══ SUPPLIED MATERIAL
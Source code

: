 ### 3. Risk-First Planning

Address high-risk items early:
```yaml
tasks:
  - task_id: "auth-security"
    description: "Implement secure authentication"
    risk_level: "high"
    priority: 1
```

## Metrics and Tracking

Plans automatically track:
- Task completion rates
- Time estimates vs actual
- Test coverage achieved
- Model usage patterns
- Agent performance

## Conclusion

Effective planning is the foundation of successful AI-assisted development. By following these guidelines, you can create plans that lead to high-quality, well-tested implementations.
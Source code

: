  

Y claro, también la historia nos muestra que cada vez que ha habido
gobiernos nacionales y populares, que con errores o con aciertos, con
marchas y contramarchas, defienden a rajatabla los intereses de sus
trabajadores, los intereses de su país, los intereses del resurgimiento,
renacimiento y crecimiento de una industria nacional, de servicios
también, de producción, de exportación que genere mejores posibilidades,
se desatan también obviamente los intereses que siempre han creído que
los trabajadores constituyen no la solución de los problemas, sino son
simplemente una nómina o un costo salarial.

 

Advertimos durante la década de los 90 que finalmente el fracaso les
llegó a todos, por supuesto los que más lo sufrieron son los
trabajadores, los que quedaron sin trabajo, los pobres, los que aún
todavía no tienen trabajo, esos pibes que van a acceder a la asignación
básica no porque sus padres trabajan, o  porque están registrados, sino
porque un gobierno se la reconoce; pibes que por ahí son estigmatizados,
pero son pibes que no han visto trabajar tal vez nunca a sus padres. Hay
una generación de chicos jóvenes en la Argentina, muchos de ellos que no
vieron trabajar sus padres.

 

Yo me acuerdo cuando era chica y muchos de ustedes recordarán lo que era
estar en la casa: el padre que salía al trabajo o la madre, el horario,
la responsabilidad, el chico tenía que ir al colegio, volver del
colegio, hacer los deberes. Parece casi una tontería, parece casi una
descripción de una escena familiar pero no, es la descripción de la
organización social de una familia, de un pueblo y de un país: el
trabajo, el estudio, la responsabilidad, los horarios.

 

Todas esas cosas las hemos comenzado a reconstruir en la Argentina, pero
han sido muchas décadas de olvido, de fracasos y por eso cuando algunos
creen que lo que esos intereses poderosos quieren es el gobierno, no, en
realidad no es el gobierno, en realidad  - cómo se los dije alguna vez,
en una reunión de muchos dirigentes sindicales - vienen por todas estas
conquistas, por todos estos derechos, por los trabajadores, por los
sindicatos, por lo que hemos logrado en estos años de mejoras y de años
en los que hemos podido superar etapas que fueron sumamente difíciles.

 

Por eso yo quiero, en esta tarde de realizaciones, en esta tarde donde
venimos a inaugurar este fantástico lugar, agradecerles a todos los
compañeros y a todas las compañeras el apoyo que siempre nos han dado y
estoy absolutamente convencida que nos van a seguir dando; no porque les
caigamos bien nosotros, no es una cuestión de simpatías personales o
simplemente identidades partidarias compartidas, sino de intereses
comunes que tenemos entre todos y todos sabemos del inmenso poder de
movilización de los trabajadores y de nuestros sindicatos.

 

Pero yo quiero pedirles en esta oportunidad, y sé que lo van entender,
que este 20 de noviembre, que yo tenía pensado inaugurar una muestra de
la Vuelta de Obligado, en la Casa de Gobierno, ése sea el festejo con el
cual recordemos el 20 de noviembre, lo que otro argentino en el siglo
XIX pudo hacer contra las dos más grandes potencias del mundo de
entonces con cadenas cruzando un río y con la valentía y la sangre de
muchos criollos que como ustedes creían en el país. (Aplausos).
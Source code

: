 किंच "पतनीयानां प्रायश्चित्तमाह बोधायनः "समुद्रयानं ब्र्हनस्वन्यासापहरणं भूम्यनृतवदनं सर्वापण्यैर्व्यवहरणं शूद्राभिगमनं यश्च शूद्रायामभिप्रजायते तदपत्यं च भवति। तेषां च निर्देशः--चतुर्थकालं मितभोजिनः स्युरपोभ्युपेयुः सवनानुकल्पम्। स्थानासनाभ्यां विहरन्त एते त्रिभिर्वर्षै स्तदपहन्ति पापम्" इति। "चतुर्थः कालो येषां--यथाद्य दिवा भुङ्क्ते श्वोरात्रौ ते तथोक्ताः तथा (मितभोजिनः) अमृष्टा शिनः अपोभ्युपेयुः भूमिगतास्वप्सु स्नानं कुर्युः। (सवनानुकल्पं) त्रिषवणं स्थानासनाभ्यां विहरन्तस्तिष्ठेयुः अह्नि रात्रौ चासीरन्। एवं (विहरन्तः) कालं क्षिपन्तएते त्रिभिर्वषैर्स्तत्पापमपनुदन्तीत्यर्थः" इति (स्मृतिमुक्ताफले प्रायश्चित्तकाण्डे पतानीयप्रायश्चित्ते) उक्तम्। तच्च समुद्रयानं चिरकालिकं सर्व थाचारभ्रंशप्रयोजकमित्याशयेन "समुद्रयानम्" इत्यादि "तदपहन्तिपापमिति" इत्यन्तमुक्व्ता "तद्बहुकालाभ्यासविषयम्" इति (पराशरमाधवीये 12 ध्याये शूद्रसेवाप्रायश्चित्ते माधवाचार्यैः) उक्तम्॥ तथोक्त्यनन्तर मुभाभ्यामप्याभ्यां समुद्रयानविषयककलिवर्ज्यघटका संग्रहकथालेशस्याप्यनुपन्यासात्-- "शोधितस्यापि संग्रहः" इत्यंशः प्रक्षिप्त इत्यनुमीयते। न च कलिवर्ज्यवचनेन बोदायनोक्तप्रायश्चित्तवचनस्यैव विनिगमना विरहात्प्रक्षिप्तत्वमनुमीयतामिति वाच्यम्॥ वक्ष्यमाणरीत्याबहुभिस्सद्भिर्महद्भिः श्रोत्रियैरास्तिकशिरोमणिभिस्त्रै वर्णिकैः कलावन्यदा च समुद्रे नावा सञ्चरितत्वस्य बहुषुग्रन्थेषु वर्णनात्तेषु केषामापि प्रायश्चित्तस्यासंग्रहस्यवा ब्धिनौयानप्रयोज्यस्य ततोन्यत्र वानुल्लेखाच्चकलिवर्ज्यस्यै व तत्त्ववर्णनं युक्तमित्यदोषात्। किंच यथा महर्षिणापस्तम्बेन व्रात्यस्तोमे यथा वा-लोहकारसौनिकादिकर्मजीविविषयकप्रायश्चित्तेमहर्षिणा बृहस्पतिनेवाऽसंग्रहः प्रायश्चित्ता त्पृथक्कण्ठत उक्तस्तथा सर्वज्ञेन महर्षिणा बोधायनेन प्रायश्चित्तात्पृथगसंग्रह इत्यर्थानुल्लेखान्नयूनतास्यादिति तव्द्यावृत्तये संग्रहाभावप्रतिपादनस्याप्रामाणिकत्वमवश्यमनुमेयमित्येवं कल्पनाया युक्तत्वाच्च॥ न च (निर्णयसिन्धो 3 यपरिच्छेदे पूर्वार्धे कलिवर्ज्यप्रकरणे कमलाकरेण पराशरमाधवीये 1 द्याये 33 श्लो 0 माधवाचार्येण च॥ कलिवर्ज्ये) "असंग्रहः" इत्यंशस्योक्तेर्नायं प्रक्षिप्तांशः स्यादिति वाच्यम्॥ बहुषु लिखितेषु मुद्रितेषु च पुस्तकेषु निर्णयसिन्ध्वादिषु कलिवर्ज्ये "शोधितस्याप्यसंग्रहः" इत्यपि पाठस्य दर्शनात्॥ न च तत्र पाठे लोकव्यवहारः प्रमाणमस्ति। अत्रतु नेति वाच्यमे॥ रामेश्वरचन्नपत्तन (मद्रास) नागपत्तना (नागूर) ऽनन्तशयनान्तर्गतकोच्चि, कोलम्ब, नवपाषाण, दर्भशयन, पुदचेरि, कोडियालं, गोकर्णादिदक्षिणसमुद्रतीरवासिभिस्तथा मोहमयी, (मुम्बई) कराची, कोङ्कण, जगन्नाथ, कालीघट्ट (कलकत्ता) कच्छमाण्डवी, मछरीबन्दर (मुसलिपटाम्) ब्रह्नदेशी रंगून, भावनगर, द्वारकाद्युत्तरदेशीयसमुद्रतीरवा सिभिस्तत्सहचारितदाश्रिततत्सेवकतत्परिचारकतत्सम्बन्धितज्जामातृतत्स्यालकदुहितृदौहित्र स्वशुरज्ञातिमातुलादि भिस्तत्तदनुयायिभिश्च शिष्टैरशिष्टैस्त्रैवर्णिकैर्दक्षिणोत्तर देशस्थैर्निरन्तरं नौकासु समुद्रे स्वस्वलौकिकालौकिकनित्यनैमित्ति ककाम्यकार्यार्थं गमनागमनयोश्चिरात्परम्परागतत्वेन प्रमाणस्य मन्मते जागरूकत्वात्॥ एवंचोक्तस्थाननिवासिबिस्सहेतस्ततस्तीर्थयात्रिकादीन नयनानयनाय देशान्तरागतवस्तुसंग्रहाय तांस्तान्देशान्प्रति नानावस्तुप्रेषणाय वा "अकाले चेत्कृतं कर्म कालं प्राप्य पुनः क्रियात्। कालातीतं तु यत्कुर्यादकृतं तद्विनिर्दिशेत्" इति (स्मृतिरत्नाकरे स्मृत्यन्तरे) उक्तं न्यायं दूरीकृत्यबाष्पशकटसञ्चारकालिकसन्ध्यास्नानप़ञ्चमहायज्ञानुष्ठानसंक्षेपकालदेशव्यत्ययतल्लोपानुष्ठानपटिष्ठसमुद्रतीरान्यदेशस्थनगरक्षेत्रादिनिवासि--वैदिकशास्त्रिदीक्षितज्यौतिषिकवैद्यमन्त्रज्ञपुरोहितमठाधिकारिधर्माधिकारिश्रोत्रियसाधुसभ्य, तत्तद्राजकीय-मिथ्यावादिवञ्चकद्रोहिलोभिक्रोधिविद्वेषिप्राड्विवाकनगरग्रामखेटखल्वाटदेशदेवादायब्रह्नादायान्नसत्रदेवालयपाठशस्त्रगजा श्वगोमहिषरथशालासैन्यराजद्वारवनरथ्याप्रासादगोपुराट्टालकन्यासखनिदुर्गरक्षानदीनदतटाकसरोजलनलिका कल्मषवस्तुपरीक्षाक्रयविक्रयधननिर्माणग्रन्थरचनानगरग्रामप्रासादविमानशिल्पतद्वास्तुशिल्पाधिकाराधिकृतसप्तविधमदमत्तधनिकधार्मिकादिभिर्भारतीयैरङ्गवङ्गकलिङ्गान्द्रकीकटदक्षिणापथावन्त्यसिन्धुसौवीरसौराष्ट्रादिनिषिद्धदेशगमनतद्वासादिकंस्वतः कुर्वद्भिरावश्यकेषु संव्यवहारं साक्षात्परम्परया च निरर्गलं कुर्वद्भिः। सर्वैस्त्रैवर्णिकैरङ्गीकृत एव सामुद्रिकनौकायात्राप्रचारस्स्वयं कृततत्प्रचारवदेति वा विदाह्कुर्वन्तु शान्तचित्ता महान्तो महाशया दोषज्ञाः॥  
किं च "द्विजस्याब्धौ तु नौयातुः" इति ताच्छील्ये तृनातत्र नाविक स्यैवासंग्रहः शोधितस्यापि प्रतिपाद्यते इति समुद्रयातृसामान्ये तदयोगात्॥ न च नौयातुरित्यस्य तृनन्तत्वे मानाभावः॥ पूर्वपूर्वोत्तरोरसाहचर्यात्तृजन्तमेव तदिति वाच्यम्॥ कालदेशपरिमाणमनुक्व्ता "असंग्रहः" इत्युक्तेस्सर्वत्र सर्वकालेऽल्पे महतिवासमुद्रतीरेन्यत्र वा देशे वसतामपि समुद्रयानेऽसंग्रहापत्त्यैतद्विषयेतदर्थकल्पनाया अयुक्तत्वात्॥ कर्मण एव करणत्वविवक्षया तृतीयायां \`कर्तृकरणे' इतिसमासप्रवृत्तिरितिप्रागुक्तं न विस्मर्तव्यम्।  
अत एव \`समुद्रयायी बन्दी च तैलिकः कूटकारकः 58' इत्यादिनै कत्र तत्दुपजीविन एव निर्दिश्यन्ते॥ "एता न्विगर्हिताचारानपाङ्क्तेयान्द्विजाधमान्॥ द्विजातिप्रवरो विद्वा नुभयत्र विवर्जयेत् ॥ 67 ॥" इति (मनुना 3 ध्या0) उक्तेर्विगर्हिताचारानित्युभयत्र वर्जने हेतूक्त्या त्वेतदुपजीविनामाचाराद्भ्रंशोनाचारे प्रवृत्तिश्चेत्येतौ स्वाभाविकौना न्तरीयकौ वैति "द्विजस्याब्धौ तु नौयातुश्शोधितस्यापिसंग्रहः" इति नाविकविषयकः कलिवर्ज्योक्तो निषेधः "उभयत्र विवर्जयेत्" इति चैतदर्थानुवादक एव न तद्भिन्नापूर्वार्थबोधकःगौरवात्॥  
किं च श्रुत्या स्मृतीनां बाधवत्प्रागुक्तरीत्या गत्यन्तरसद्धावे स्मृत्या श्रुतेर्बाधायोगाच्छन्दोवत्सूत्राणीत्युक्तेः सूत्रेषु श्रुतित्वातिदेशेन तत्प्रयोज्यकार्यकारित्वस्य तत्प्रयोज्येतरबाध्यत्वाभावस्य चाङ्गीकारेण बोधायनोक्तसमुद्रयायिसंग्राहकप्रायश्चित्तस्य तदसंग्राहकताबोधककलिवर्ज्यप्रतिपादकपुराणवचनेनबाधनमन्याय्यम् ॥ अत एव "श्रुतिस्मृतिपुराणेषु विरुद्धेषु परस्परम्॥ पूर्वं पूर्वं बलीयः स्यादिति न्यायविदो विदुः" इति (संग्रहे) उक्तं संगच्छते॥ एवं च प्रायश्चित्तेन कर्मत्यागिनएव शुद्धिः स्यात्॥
════
--- EXERCISE PROMPT ---
Count the lines above that contain the word "ustedes", and give only that number.

--- PROBLEM SOLUTION ---
2